Ana, tamburè (sangiovè), tempiè, dinamè, batto le mani, davanti e di dietro, faccio un salto, ne faccio due, …….. lodoiegolo, le putille, le faville……
era una filastrocca che veniva scandita dai bambini facendo rimbalzare una palla sul muro e riprendendola al volo cercando di non farla cadere per terra.
Era un gioco semplice, infantile, ma con un fascino particolare in quelle parole misteriose, venute chissà da dove, inventate chissà da chi, che non sembrano avere niente in comune fra loro se non l’accento finale, forse utile perché in sintonia con il gioco di dover riprendere la palla lanciata, oppure da ricercare in una possibile origine francese. E qui da noi di francesi ce ne sono stati.
Nell’anno 1805 infatti venne nominata Principessa di Lucca, Piombino, Massa Carrara e Garfagnana, Elisa Marianna Bonaparte, sorella di Napoleone, moglie del “distratto” capitano Felice Baciocchi. Nel 1809, sempre dallo stesso Napoleone, fu nominata Granduchessa ed estese il territorio amministrativo a tutta la Toscana.

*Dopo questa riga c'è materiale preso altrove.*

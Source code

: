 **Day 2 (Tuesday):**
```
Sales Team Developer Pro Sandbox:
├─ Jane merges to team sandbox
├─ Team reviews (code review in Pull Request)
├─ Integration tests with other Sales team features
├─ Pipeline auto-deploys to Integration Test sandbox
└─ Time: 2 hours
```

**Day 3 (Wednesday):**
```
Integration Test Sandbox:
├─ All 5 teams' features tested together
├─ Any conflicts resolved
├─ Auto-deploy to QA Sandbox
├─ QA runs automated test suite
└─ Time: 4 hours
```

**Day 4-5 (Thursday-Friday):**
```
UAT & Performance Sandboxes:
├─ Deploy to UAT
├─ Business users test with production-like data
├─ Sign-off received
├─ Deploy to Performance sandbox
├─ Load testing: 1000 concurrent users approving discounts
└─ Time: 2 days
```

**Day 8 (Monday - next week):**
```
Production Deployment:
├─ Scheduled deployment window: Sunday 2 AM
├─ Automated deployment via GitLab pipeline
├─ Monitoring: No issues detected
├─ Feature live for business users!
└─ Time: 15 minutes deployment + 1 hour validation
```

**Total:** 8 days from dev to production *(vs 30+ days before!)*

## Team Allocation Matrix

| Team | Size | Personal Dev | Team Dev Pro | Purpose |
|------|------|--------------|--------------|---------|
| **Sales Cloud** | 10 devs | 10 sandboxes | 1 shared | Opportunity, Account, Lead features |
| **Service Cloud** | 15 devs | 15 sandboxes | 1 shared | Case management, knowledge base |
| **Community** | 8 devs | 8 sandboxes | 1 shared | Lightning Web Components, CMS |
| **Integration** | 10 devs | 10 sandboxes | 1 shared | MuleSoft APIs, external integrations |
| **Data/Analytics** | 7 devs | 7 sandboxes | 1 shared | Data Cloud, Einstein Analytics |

Non bella, aveva un grande naso ed occhi sporgenti, ma intelligente ed intraprendente, “il mio miglior ministro” diceva di lei Napoleone, portò notevoli vantaggi ai propri amministrati tra cui l’abolizione per dieci anni delle tasse in agricoltura. Appena arrivata a Lucca impose subito un cambiamento nelle abitudini di vita e di abbigliamento delle dame lucchesi, portando una ventata di novità e di buon gusto. Fece capire alle tirchie signore del luogo che non potevano andare a corte sempre vestite di nero, che mettessero mano al portafoglio e chiamassero i sarti migliori. Durante il suo breve regno fu un susseguirsi di parate, concerti, fuochi d’artificio, luminarie ed ad ogni passeggiata “sembrava di stare in una festa da ballo” riferisce un anonimo osservatore. I lucchesi, all’inizio sospettosi e dispiaciuti perché faceva loro spendere denaro, le riconobbero in seguito il merito di aver ingentilito il paesaggio (va ricordata l’importazione da lei voluta delle magnolie), di aver fatto loro scoprire il miglior teatro francese con Racine, la miglior musica italiana del momento con Niccolò Paganini.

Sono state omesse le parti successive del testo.